In litigation, we’re looking for compatibility with outside counsel

Shannon Lazzarini used to be a dancer, but now she dances a different tune: legal litigation. Born and raised in Italy, she moved to New York to study at the School of American Ballet. But what she calls the twists and turns of life, and an injury, led her to law school and a job at the international mega law firm Skadden. After some years working up from summer associate to counsel, Lazzarini went in house to work for a former client, the Unicredit Group. She now lives and works in Milan, heading litigation for Unicredit Bank and its subsidiaries. We talked to her about her job and how being bicultural influenced the way she thinks and works.

You’re the head of group litigation at Unicredit. What does that mean exactly?
Chief of litigation. My role has a couple of dimensions to it. I have direct responsibility for the group that involves Unicredit S.p.A, and I also have responsibility for litigation that involves our subsidiaries.

How many people report to you?
The direct reports: five people. And the litigation function is many more.

As group litigation head, do you work with outside counsel? Which firms?
We certainly work with outside counsel.

How many firms?
It depends; we have a number of different panels, a large number of firms and of counsel.
Can you tell me which firms are your four or five main firms?
It’s a difficult question. We work with a lot of law firms here in Italy. That’s because the litigation is spread across the entire country. It has been a strength to have litigation in the forum. While Rome, as the legal seat, sees a lot of litigation, Milan being the other one, it would be unfair for me to single out law firms because of this particular distribution.
Regarding international firms, it’s a result of which jurisdictions in which we have a need, and where the law firms are located. Singling out a cluster of law firms would be unfair.

How do you choose firms?
They need to be very strong litigators, particularly in the banking sector, particularly when it comes to Italy. Those with a tested record in law firm litigation are our go-to law firms. The other aspect that’s important is that the firm is not a separate organism from the in-house team. They need to by symbiotic teams. They need to be business partners that know us, understand us, understand how we work, understand what our needs are. Not only the legal department and the needs of the legal department, but very much of the bank.

Is it a formal process?
Yes. We rely on our procurement office. There are formal beauty contests. We don’t do this every year, because our panels are cyclical, there are a certain number of years that they cover. But we do have a formal process with set criteria.

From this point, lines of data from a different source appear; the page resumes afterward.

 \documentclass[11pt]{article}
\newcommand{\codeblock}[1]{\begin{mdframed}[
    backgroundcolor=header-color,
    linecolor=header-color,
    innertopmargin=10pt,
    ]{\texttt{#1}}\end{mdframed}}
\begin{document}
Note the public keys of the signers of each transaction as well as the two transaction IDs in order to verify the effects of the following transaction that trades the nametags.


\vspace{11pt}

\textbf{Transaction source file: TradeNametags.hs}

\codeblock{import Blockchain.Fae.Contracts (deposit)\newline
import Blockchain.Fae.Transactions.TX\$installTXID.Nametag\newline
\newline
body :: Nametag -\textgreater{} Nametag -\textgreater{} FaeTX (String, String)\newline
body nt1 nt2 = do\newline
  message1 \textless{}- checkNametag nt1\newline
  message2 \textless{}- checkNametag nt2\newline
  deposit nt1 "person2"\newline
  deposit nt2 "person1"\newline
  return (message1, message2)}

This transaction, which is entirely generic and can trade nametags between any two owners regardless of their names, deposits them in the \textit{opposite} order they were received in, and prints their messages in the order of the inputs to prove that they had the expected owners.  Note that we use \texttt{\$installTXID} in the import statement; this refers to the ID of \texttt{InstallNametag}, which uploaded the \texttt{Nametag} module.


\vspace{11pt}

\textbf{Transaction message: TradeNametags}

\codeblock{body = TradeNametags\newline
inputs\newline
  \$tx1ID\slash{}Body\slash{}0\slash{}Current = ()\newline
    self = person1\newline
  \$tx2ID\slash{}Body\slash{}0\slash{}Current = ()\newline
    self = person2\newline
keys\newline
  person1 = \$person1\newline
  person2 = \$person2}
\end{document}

What did you do prior to working in-house at Unicredit?
I pretty much grew up at Skadden. I was counsel on the international litigation and arbitration teams. I was a legal assistant between college and law school; a summer associate there in law school; and I worked at Skadden in my third year of law school and then joined Skadden as an associate when I graduated. I was then elevated to counsel.

Was Unicredit a client?
They were. That’s how I got to know the bank.

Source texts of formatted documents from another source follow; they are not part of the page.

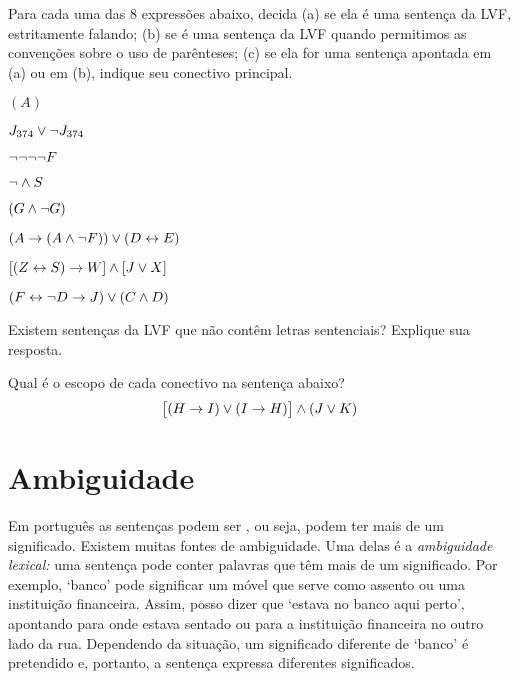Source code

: \solutions
\problempart
\label{pr.wiffTFL}
Para cada uma das $8$ expressões abaixo, decida (a) se ela é uma sentença da LVF, estritamente falando; (b) se é uma sentença da LVF quando permitimos as convenções sobre o uso de parênteses; (c) se ela for uma sentença apontada em (a) ou em (b), indique seu conectivo principal.
\begin{earg}
\item $(A)$
\item $J_{374} \vee \neg J_{374}$
\item $\neg \neg \neg \neg F$
\item $\neg \wedge S$
\item $(G \wedge \neg G)$
\item $(A \rightarrow (A \wedge \neg F)) \vee (D \leftrightarrow E)$
\item $[(Z \leftrightarrow S) \rightarrow W] \wedge [J \vee X]$
\item $(F \leftrightarrow \neg D \rightarrow J) \vee (C \wedge D)$
\end{earg}

\problempart
Existem sentenças da LVF que não contêm letras sentenciais? Explique sua resposta.

\problempart
Qual é o escopo de cada conectivo na sentença abaixo?
$$\bigl[(H \rightarrow I) \vee (I \rightarrow H)\bigr] \wedge (J \vee K)$$

\chapter{Ambiguidade}\label{s:AbmbiguityTFL}

Em português as sentenças podem ser , ou seja, podem ter mais de um significado. Existem muitas fontes de ambiguidade. Uma delas é a \emph{ambiguidade lexical:} uma sentença pode conter palavras que têm mais de um significado. Por exemplo, `banco' pode significar um móvel que serve como assento ou uma instituição financeira. Assim, posso dizer que `estava no banco aqui perto', apontando para onde estava sentado ou para a instituição financeira no outro lado da rua. Dependendo da situação, um significado diferente de `banco' é pretendido e, portanto, a sentença expressa diferentes significados.


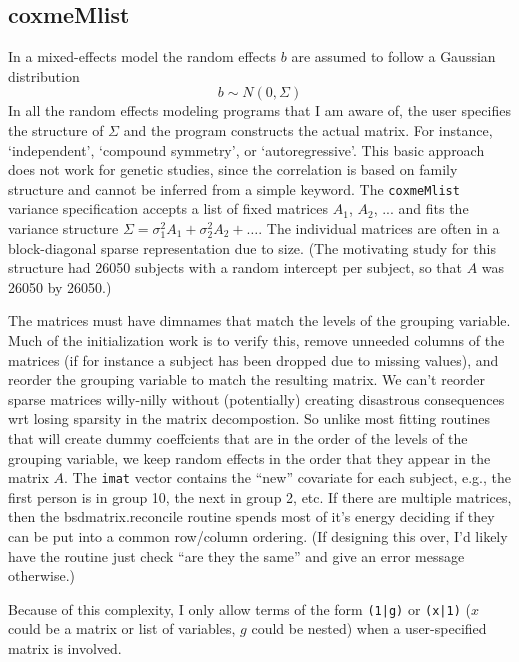 \documentclass{article}
\begin{document}
\subsection{coxmeMlist}
In a mixed-effects model the random effects $b$ are assumed to
follow a Gaussian distribution
$$
  b \sim N(0, \Sigma)
$$
In all the random effects modeling programs that I am aware of,
the user specifies the structure of $\Sigma$ and the program
constructs the actual matrix.  
For instance, `independent', `compound symmetry', or `autoregressive'.
This basic approach does not work for genetic studies, since the
correlation is based on family structure and cannot be inferred from
a simple keyword.
The \Verb!coxmeMlist! variance specification accepts a list of
fixed matrices $A_1$, $A_2$, ... and fits the variance
structure $\Sigma = \sigma_1^2 A_1 + \sigma_2^2 A_2 + \ldots$.
The individual matrices are often in a block-diagonal sparse 
representation due to size.
(The motivating study for this structure had 26050 subjects with a
random intercept per subject, so that $A$ was 26050 by 26050.)

The matrices must have dimnames that match the levels of the 
grouping variable.  Much of the initialization work is to verify
this, remove unneeded columns of the matrices (if for instance a
subject has been dropped due to missing values), and reorder the
grouping variable to match the resulting matrix. 
We can't reorder sparse matrices willy-nilly without (potentially)
creating disastrous consequences wrt losing sparsity in the
matrix decompostion.
So unlike most fitting routines that will create dummy coeffcients
that are in the order of the levels of the grouping variable, we
keep random effects in the order that they appear in the matrix $A$.  
The \Verb!imat! vector contains the ``new'' covariate for each subject,
e.g., the first person is in group 10, the next in group 2, etc.
If there are multiple matrices, then the bsdmatrix.reconcile routine
spends most of it's energy deciding if they can be put into a common
row/column ordering.  
(If designing this over, I'd likely have the routine just check ``are
they the same'' and give an error message otherwise.)

Because of this complexity, I only allow terms of the form
\Verb!(1|g)! or \Verb?(x|1)? ($x$ could be a matrix or list of variables,
$g$ could be nested) when a user-specified matrix is involved.
\end{document}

Why did you take an in-house job?
As I got more senior at Skadden I started to get a more regular interface with the clients, and I got to know their concerns. I also got very curious about what the world was like on the other side of the fence. I wanted to see the instruments of an orchestra, if you need an analogy. In a law firm, even if you come from different backgrounds, you all have something in common. You’ve gone through the 1L years, you have some commonality. It’s not so in a company, especially a large one such as ours.

How is it different working in house?
One of the biggest differences is that in-house you see a much wider picture, from a 360 degree viewpoint. Sometimes outside counsel just gets fed with parts of what the problem is, so their response can be very technical and only geared to that issue.

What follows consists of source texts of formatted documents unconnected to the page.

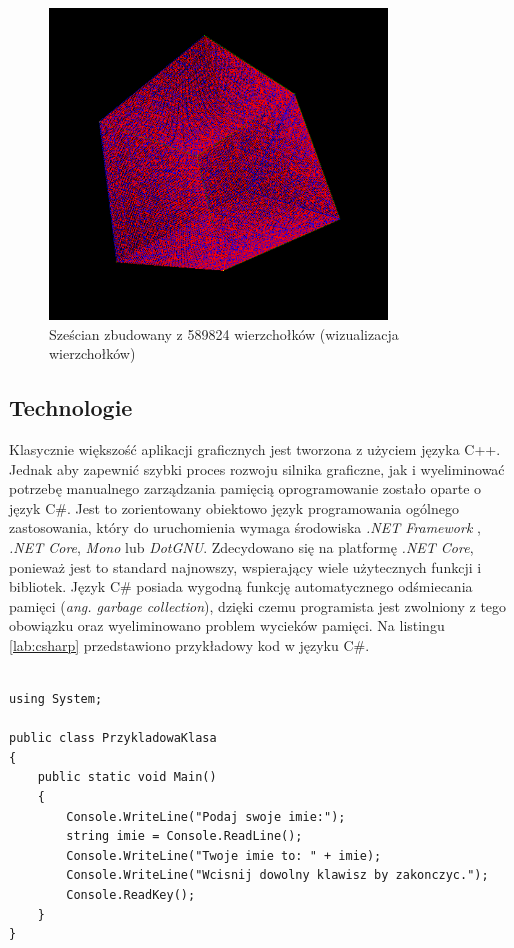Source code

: \documentclass[archive]{mgr}
\begin{document}
\begin{figure}[h!]
  \centering
    \includegraphics[width=0.8\textwidth]{images/points.png}
   \caption{Sześcian zbudowany z 589824 wierzchołków (wizualizacja wierzchołków)}
   \label{lab:points}
\end{figure}
\newpage
 

\subsection{Technologie}

Klasycznie większość aplikacji graficznych jest tworzona z użyciem języka C++. Jednak aby zapewnić szybki proces rozwoju silnika graficzne, jak i wyeliminować potrzebę manualnego zarządzania pamięcią oprogramowanie zostało oparte o język C\#. Jest to zorientowany obiektowo język programowania ogólnego zastosowania, który do uruchomienia wymaga środowiska \emph{.NET Framework} , \emph{.NET Core}, \emph{Mono} lub \emph{DotGNU}. Zdecydowano się na platformę \emph{.NET Core}, ponieważ jest to standard najnowszy, wspierający wiele użytecznych funkcji i bibliotek. Język C\# posiada wygodną funkcję automatycznego odśmiecania pamięci (\emph{ang. garbage collection}), dzięki czemu programista jest zwolniony z tego obowiązku oraz wyeliminowano problem wycieków pamięci. Na listingu  \ref{lab:csharp} przedstawiono przykładowy kod w języku C\#.

\begin{lstlisting}[caption={Przykładowy kod w języku C\#},captionpos=b,label={lab:csharp}]

using System;

public class PrzykladowaKlasa
{
    public static void Main()
    {
        Console.WriteLine("Podaj swoje imie:");
        string imie = Console.ReadLine();
        Console.WriteLine("Twoje imie to: " + imie);
        Console.WriteLine("Wcisnij dowolny klawisz by zakonczyc.");
        Console.ReadKey();
    }
}
\end{lstlisting}
\end{document}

It’s more being a business partner than a hired gun…
I think you’re right. I do look to my external counsel team as part of my advisers and they need to be attuned to the needs and reality of the bank. But sometimes it’s not easy to translate that to them, and for certain things they can’t be as effective as my in-house team.

You have an English first name and an Italian last name. Are you American?
I’m both. My mom is American and my dad is Italian. I was born and raised in Italy, but I used to be a ballet dancer, and that’s how I ended up in New York. I was accepted at the School of American Ballet, and through through the twists and turns of life and through an injury, that dream ended.

What differences have you found between Italian and American legal cultures?
Americans have a wonderful ability to zero in on the issues, to summarize what the key points are. American lawyers are very direct and concise, which I find helpful, but it doesn’t always work in all cultures. Italian lawyers are wonderfully creative. Their ability to think out of the box is admirable. They are very passionate and have at heart the defense of the bank. Lawyers who have worked with us for a long time really know the bank, know the people and how the different departments interact with one another. This makes the defense all the more effective.